18. Which model building strategy starts with all potential predictors and removes them one at a time?

(a) Forward selection (b) Backward elimination (c) Substantive (theory-driven) model building (d) Stepwise regression

Answer **(b) Backward elimination.** Backward elimination starts with a full model and removes the least significant predictor at each step. Forward selection (a) starts with no predictors and adds them. Substantive model building (c) is based on theory, not data-driven removal. Stepwise regression (d) combines forward and backward steps. The recommended approach is substantive model building, with forward or backward selection as secondary tools.

19. A social scientist finds that after controlling for income and education, the effect of race on health outcomes is reduced but still statistically significant. The most appropriate conclusion is:

(a) Race directly causes health disparities (b) Income and education are more important than race (c) After accounting for differences in income and education, race is still associated with health outcomes, suggesting additional unmeasured factors or direct effects (d) The regression is invalid because race cannot be randomly assigned

Answer **(c) After accounting for differences in income and education, race is still associated with health outcomes, suggesting additional unmeasured factors or direct effects.** This is similar to James's criminal justice analysis. The coefficient shrinks (because some of the racial disparity is explained by income and education differences), but it doesn't disappear. Option (a) is too strong — regression cannot prove direct causation. Option (b) makes an unsupported comparison. Option (d) is incorrect — regression can and does study variables that cannot be randomized; it just can't establish causation for them.

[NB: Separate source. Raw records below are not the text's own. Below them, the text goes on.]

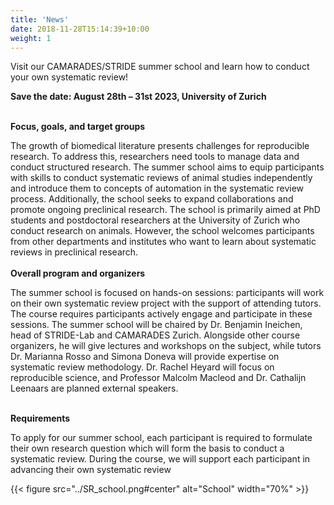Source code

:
 ```yaml
---
title: 'News'
date: 2018-11-28T15:14:39+10:00
weight: 1
---
```


Visit our CAMARADES/STRIDE summer school and learn how to conduct your own systematic review!

**Save the date: August 28th – 31st 2023, University of Zurich​**
&nbsp;  
&nbsp;  

**Focus, goals, and target groups​**

The growth of biomedical literature presents challenges for reproducible research. To address this, researchers need tools to manage data and conduct structured research. The summer school aims to equip participants with skills to conduct systematic reviews of animal studies independently and introduce them to concepts of automation in the systematic review process. Additionally, the school seeks to expand collaborations and promote ongoing preclinical research. The school is primarily aimed at PhD students and postdoctoral researchers at the University of Zurich who conduct research on animals. However, the school welcomes participants from other departments and institutes who want to learn about systematic reviews in preclinical research.​
&nbsp;  
&nbsp;  
​
**Overall program and organizers​**

The summer school is focused on hands-on sessions: participants will work on their own systematic review project with the support of attending tutors. The course requires participants actively engage and participate in these sessions. The summer school will be chaired by Dr. Benjamin Ineichen, head of STRIDE-Lab and CAMARADES Zurich. Alongside other course organizers, he will give lectures and workshops on the subject, while tutors Dr. Marianna Rosso and Simona Doneva will provide expertise on systematic review methodology. Dr. Rachel Heyard will focus on reproducible science, and Professor Malcolm Macleod and Dr. Cathalijn Leenaars are planned external speakers. ​
&nbsp;  
&nbsp;  ​

**Requirements​**

To apply for our summer school, each participant is required to formulate their own research question which will form the basis to conduct a systematic review. During the course, we will support each participant in advancing their own systematic review ​

{{< figure src="../SR_school.png#center" alt="School" width="70%" >}}


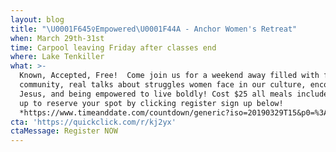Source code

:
 ```yaml
---
layout: blog
title: "\U0001F645‍♀️Empowered\U0001F44A - Anchor Women's Retreat"
when: March 29th-31st
time: Carpool leaving Friday after classes end
where: Lake Tenkiller
what: >-
  Known, Accepted, Free!  Come join us for a weekend away filled with fun,
  community, real talks about struggles women face in our culture, encountering
  Jesus, and being empowered to live boldly! Cost $25 all meals included. *Sign
  up to reserve your spot by clicking register sign up below!
  *https://www.timeanddate.com/countdown/generic?iso=20190329T15&p0=%3A&msg=Empowered&ud=2&font=cursive&csz=1
cta: 'https://quickclick.com/r/kj2yx'
ctaMessage: Register NOW
---
```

20. You're advising a student who has $n = 40$ observations and wants to include 8 predictors. You should:

(a) Encourage them — more predictors always improve the model (b) Warn them that they have only 5 observations per predictor, well below the 10-15 recommended, and suggest reducing the number of predictors (c) Tell them this is fine as long as $R^2 > 0.50$ (d) Suggest they use forward selection to include all 8 anyway

Answer **(b) Warn them that they have only 5 observations per predictor, well below the 10-15 recommended, and suggest reducing the number of predictors.** With $n = 40$ and $k = 8$, there are only 5 observations per predictor. This creates serious risks of overfitting — the model will capture noise rather than signal, and $R^2$ will be misleadingly high. The adjusted $R^2$ formula shows this: $n - k - 1 = 31$, meaning a large fraction of the sample is "used up" by the model. The student should either collect more data or reduce the number of predictors to 3-4 based on substantive reasoning.